Covington & Burling LLP
The New York Times Building
620 Eighth Avenue
New York, New York 10018
(212) 841-1000
o Check the box if the filing relates solely to preliminary communications made before the commencement
of a tender offer.
This Amendment No. 6 (the Amendment) amends and supplements the
Solicitation/Recommendation Statement on Schedule 14D-9 initially filed on October 22, 2010, as
amended, by King Pharmaceuticals, Inc., a Tennessee corporation (King) (together with any
amendments and supplements thereto, the Schedule 14D-9).
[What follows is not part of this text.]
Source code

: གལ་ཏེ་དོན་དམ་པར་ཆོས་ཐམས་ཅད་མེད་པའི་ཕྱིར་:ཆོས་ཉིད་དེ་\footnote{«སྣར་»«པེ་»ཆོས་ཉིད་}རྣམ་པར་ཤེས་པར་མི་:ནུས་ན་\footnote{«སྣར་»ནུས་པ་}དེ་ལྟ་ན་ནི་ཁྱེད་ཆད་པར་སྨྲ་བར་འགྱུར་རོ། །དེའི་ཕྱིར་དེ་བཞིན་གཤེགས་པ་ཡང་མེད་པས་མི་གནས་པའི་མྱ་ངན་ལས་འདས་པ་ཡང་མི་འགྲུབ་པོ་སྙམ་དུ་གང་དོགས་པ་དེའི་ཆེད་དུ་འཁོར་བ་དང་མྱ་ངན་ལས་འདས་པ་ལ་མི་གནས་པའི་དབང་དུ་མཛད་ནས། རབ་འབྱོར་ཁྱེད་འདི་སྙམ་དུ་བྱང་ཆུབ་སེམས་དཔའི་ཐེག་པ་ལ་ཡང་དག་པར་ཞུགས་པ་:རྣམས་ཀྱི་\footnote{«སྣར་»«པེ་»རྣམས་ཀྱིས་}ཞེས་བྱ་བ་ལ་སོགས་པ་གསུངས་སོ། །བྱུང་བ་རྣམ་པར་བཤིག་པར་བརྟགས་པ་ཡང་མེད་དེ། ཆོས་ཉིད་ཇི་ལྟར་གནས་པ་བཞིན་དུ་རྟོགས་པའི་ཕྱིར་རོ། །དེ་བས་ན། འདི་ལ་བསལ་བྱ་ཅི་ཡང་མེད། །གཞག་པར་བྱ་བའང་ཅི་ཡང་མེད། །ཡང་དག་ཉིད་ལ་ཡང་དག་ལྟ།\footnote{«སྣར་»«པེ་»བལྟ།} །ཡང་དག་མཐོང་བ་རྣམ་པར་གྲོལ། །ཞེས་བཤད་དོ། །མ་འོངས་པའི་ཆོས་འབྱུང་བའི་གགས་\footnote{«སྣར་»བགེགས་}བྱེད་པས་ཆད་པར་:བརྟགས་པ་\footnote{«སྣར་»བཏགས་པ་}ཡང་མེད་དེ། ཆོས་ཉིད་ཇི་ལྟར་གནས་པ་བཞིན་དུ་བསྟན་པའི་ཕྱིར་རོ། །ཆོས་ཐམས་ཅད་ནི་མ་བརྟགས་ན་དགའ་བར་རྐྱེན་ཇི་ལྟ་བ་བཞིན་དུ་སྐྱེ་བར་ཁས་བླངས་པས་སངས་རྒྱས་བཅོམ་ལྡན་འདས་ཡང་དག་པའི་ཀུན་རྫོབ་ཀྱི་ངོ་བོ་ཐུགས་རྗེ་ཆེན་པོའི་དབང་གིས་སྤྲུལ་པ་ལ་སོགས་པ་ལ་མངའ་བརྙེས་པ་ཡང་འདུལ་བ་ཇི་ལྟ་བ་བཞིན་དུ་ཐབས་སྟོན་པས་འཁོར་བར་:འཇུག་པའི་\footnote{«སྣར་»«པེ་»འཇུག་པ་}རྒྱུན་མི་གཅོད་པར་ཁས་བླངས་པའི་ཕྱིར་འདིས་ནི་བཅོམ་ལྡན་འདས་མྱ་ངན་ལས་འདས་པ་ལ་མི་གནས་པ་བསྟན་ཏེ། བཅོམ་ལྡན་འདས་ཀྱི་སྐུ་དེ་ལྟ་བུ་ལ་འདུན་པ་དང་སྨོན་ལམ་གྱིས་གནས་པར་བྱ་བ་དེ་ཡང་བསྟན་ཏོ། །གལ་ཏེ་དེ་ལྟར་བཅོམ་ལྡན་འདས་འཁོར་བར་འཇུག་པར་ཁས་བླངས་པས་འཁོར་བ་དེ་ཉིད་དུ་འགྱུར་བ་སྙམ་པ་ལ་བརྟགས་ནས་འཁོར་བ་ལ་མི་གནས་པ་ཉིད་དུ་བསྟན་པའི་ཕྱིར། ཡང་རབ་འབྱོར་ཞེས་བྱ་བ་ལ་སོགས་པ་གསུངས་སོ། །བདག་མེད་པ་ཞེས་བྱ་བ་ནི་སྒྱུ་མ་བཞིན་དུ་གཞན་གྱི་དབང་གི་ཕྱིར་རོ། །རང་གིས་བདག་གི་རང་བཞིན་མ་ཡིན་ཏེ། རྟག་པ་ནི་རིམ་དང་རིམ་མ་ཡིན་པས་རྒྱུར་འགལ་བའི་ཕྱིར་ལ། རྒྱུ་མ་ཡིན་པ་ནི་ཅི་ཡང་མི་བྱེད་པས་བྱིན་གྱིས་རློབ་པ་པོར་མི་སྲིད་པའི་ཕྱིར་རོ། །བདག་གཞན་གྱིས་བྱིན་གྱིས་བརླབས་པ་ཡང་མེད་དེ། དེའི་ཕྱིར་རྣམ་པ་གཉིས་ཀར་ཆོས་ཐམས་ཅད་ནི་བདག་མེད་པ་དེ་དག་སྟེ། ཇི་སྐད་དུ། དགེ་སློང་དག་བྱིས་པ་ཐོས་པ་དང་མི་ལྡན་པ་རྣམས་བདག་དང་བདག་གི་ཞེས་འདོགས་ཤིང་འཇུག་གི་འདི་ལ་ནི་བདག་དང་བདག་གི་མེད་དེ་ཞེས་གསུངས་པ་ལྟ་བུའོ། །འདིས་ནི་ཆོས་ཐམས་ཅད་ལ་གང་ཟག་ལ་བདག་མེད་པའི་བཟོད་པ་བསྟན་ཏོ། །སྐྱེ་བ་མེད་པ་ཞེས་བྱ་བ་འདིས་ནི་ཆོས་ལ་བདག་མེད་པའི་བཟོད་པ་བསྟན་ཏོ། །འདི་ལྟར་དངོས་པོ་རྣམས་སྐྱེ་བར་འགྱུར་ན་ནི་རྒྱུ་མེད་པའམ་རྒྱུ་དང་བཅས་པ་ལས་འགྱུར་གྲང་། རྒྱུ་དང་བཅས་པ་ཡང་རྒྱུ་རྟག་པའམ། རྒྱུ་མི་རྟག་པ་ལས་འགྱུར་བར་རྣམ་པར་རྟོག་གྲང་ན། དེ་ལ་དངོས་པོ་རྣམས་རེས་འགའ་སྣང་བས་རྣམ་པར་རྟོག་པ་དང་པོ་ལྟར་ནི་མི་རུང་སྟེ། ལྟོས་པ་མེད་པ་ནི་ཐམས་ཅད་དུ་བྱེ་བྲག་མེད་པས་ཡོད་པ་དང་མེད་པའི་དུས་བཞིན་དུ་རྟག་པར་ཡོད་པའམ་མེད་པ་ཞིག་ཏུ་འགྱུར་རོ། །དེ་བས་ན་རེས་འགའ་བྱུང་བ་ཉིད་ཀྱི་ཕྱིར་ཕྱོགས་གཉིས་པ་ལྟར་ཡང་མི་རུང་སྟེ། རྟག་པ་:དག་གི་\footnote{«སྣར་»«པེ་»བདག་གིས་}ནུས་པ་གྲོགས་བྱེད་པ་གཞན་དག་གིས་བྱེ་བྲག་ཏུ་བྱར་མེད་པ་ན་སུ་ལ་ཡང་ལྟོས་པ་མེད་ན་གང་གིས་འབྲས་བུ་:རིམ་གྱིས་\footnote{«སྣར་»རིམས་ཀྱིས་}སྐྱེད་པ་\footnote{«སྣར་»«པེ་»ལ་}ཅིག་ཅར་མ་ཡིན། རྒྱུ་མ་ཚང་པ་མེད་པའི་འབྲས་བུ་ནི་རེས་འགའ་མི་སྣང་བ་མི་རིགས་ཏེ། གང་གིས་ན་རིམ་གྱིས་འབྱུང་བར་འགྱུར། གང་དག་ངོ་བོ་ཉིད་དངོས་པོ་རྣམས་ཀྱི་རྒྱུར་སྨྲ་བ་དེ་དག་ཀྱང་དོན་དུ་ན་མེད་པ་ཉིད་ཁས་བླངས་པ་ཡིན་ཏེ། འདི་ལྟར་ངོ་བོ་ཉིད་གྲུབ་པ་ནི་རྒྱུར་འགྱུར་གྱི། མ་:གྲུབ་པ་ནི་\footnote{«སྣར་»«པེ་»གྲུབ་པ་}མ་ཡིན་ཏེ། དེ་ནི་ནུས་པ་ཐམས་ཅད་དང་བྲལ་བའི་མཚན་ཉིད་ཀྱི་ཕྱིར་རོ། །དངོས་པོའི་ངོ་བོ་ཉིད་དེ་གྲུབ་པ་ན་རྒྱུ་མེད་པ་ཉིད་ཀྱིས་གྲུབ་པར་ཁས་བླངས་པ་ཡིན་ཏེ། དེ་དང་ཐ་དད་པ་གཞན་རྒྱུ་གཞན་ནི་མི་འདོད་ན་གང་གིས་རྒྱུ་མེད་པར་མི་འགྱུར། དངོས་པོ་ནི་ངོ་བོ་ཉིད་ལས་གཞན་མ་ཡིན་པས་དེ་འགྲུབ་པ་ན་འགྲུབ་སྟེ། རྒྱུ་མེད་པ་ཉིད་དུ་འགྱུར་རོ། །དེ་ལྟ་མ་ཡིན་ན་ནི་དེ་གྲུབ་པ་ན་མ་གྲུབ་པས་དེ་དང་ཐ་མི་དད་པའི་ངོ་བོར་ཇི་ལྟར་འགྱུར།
The Schedule 14D-9 relates to
the tender offer by Parker Tennessee Corp. (Acquisition Sub), a Tennessee corporation and
wholly owned subsidiary of Pfizer Inc., a Delaware corporation (Pfizer), pursuant to
which Acquisition Sub has offered to purchase all of the outstanding shares of common stock, no par
value per share, of King (the Shares) at a price of $14.25 per Share, net to the selling
shareholder in cash, without interest and less any required withholding taxes, upon the terms and
conditions set forth in the Offer to Purchase dated October 22, 2010 and the related Letter of
Transmittal, and described in the Tender Offer Statement on Schedule TO filed by Pfizer and
Acquisition Sub with the Securities and Exchange Commission (the SEC) on October 22,
2010, as amended.
Except as otherwise set forth below, the information set forth in the Schedule 14D-9 remains
unchanged and is incorporated herein by reference as relevant to the items in this Amendment.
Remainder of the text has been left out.